Class of October 2018 Part 2
100 days today of completely Sober Living as of Today January 8th 2019
Day 1 was October 1, 2018
Did not think I could or would do this as I have tried on occasion before. I do think starting to post in SR and joining the Oct 2018 recovery group is what made the difference this time and for that I am grateful.
The problem now is what to do next? I am continuing my sober days for now but the question to myself is do I dare attempt moderation? I have not read one post on SR that has said it works. UGH
Thank you!
Day 1 was October 1, 2018
Did not think I could or would do this as I have tried on occasion before. I do think starting to post in SR and joining the Oct 2018 recovery group is what made the difference this time and for that I am grateful.

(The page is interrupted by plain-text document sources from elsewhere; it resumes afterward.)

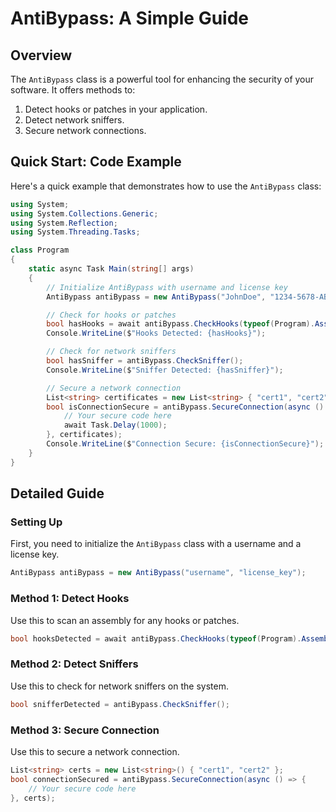 
# AntiBypass: A Simple Guide

## Overview

The `AntiBypass` class is a powerful tool for enhancing the security of your software. It offers methods to:

1. Detect hooks or patches in your application.
2. Detect network sniffers.
3. Secure network connections.

## Quick Start: Code Example

Here's a quick example that demonstrates how to use the `AntiBypass` class:

```csharp
using System;
using System.Collections.Generic;
using System.Reflection;
using System.Threading.Tasks;

class Program
{
    static async Task Main(string[] args)
    {
        // Initialize AntiBypass with username and license key
        AntiBypass antiBypass = new AntiBypass("JohnDoe", "1234-5678-ABCD-EFGH");

        // Check for hooks or patches
        bool hasHooks = await antiBypass.CheckHooks(typeof(Program).Assembly);
        Console.WriteLine($"Hooks Detected: {hasHooks}");

        // Check for network sniffers
        bool hasSniffer = antiBypass.CheckSniffer();
        Console.WriteLine($"Sniffer Detected: {hasSniffer}");

        // Secure a network connection
        List<string> certificates = new List<string> { "cert1", "cert2" };
        bool isConnectionSecure = antiBypass.SecureConnection(async () => {
            // Your secure code here
            await Task.Delay(1000);
        }, certificates);
        Console.WriteLine($"Connection Secure: {isConnectionSecure}");
    }
}
```

## Detailed Guide

### Setting Up

First, you need to initialize the `AntiBypass` class with a username and a license key.

```csharp
AntiBypass antiBypass = new AntiBypass("username", "license_key");
```

### Method 1: Detect Hooks

Use this to scan an assembly for any hooks or patches.

```csharp
bool hooksDetected = await antiBypass.CheckHooks(typeof(Program).Assembly);
```

### Method 2: Detect Sniffers

Use this to check for network sniffers on the system.

```csharp
bool snifferDetected = antiBypass.CheckSniffer();
```

### Method 3: Secure Connection

Use this to secure a network connection.

```csharp
List<string> certs = new List<string>() { "cert1", "cert2" };
bool connectionSecured = antiBypass.SecureConnection(async () => {
    // Your secure code here
}, certs);
```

The problem now is what to do next? I am continuing my sober days for now but the question to myself is do I dare attempt moderation? I have not read one post on SR that has said it works. UGH
Thank you!
Congrats on 100 days Spiritman! I've only reached that far a couple of times, and have been attempting to "moderate" ever since....and it sucks! Just my two cents...it's a constant struggle and you're not missing anything great! My vote is stay the course
Slowly pulling myself out of this moderation crap....Two weeks since my last drink....day 10 of 30 day AF program (The Alcohol Experiment) and online meeting coming up this evening.
Slowly pulling myself out of this moderation crap....Two weeks since my last drink....day 10 of 30 day AF program (The Alcohol Experiment) and online meeting coming up this evening.
do I dare attempt moderation?
If you reintroduce alcohol, I think you'll find yourself back at square one fairly quickly.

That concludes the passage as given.